## [Task instructions]
Establish how many lines in the entries hold the string "forall". The number by itself is the whole answer.

*** Provided records ***

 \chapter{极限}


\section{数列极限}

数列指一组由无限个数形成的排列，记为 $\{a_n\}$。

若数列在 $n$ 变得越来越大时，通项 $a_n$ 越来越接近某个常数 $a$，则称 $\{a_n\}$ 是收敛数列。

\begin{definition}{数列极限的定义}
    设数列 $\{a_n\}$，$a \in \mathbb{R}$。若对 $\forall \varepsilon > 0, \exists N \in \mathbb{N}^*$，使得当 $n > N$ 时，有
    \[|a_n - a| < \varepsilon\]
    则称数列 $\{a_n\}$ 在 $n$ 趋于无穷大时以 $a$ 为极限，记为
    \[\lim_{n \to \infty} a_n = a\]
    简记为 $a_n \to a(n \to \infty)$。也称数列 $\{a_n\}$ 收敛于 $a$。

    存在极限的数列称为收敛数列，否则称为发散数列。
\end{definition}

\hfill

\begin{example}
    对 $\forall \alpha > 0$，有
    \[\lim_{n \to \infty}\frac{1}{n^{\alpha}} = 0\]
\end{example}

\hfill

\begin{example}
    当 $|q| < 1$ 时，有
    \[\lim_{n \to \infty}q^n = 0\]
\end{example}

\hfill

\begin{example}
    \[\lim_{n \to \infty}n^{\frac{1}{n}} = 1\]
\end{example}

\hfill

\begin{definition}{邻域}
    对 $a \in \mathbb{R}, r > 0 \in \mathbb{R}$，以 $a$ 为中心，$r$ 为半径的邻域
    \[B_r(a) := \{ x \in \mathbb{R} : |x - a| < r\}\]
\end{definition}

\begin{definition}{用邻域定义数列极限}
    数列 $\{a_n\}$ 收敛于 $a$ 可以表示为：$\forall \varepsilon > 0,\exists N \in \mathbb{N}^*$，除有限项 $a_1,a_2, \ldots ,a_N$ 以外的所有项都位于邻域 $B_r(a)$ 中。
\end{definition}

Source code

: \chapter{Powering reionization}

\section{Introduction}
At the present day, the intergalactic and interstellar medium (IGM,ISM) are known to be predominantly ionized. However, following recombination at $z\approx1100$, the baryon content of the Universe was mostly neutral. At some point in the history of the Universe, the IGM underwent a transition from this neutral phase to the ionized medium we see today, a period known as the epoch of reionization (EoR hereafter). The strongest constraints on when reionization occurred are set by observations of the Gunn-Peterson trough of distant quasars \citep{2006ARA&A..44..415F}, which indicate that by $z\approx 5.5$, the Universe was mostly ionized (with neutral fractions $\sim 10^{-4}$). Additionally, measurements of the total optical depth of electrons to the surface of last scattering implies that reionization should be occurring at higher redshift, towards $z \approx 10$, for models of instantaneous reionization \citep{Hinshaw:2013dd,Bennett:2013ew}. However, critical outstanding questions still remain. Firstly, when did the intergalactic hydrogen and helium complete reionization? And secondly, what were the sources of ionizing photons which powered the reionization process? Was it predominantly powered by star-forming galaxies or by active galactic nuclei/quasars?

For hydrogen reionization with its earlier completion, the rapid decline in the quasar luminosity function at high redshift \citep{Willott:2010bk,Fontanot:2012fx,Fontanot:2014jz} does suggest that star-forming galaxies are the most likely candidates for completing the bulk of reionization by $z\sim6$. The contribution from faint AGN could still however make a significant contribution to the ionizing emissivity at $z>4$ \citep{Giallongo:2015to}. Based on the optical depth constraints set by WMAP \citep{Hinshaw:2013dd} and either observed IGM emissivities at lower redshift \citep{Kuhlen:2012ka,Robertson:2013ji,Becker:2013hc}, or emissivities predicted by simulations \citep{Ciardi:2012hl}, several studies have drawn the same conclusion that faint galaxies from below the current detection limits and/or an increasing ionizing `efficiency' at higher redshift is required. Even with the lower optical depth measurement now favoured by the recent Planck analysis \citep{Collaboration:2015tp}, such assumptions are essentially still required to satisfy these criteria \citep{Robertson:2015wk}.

*** End of Provided records ***

## [Exercise output]
3